TASK OBJECTIVE: Copy each record exactly and skip its pictures.

Start of Block

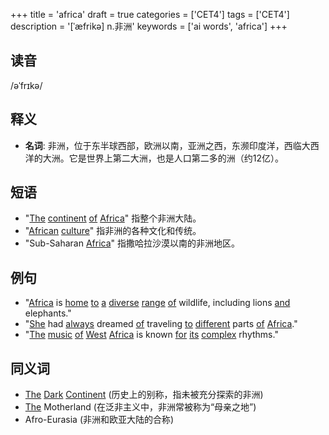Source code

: +++
title = 'africa'
draft = true
categories = ['CET4']
tags = ['CET4']
description = '[ˈæfrikə] n.非洲'
keywords = ['ai words', 'africa']
+++

## 读音
/əˈfrɪkə/

## 释义
- **名词**: 非洲，位于东半球西部，欧洲以南，亚洲之西，东濒印度洋，西临大西洋的大洲。它是世界上第二大洲，也是人口第二多的洲（约12亿）。

## 短语
- "[The](/zh/post/the/) [continent](/zh/post/continent/) [of](/zh/post/of/) [Africa](/zh/post/africa/)" 指整个非洲大陆。
- "[African](/zh/post/african/) [culture](/zh/post/culture/)" 指非洲的各种文化和传统。
- "Sub-Saharan [Africa](/zh/post/africa/)" 指撒哈拉沙漠以南的非洲地区。

## 例句
- "[Africa](/zh/post/africa/) is [home](/zh/post/home/) [to](/zh/post/to/) [a](/zh/post/a/) [diverse](/zh/post/diverse/) [range](/zh/post/range/) [of](/zh/post/of/) wildlife, including lions [and](/zh/post/and/) elephants."
- "[She](/zh/post/she/) had [always](/zh/post/always/) dreamed [of](/zh/post/of/) traveling [to](/zh/post/to/) [different](/zh/post/different/) parts [of](/zh/post/of/) [Africa](/zh/post/africa/)."
- "[The](/zh/post/the/) [music](/zh/post/music/) [of](/zh/post/of/) [West](/zh/post/west/) [Africa](/zh/post/africa/) is known [for](/zh/post/for/) [its](/zh/post/its/) [complex](/zh/post/complex/) rhythms."

## 同义词
- [The](/zh/post/the/) [Dark](/zh/post/dark/) [Continent](/zh/post/continent/) (历史上的别称，指未被充分探索的非洲)
- [The](/zh/post/the/) Motherland (在泛非主义中，非洲常被称为“母亲之地”)
- Afro-Eurasia (非洲和欧亚大陆的合称)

End of Block

OUTPUT FOR THIS TASK:
Source code

: +++
title = 'africa'
draft = true
categories = ['CET4']
tags = ['CET4']
description = '[ˈæfrikə] n.非洲'
keywords = ['ai words', 'africa']
+++

## 读音
/əˈfrɪkə/

## 释义
- **名词**: 非洲，位于东半球西部，欧洲以南，亚洲之西，东濒印度洋，西临大西洋的大洲。它是世界上第二大洲，也是人口第二多的洲（约12亿）。

## 短语
- "[The](/zh/post/the/) [continent](/zh/post/continent/) [of](/zh/post/of/) [Africa](/zh/post/africa/)" 指整个非洲大陆。
- "[African](/zh/post/african/) [culture](/zh/post/culture/)" 指非洲的各种文化和传统。
- "Sub-Saharan [Africa](/zh/post/africa/)" 指撒哈拉沙漠以南的非洲地区。

## 例句
- "[Africa](/zh/post/africa/) is [home](/zh/post/home/) [to](/zh/post/to/) [a](/zh/post/a/) [diverse](/zh/post/diverse/) [range](/zh/post/range/) [of](/zh/post/of/) wildlife, including lions [and](/zh/post/and/) elephants."
- "[She](/zh/post/she/) had [always](/zh/post/always/) dreamed [of](/zh/post/of/) traveling [to](/zh/post/to/) [different](/zh/post/different/) parts [of](/zh/post/of/) [Africa](/zh/post/africa/)."
- "[The](/zh/post/the/) [music](/zh/post/music/) [of](/zh/post/of/) [West](/zh/post/west/) [Africa](/zh/post/africa/) is known [for](/zh/post/for/) [its](/zh/post/its/) [complex](/zh/post/complex/) rhythms."

## 同义词
- [The](/zh/post/the/) [Dark](/zh/post/dark/) [Continent](/zh/post/continent/) (历史上的别称，指未被充分探索的非洲)
- [The](/zh/post/the/) Motherland (在泛非主义中，非洲常被称为“母亲之地”)
- Afro-Eurasia (非洲和欧亚大陆的合称)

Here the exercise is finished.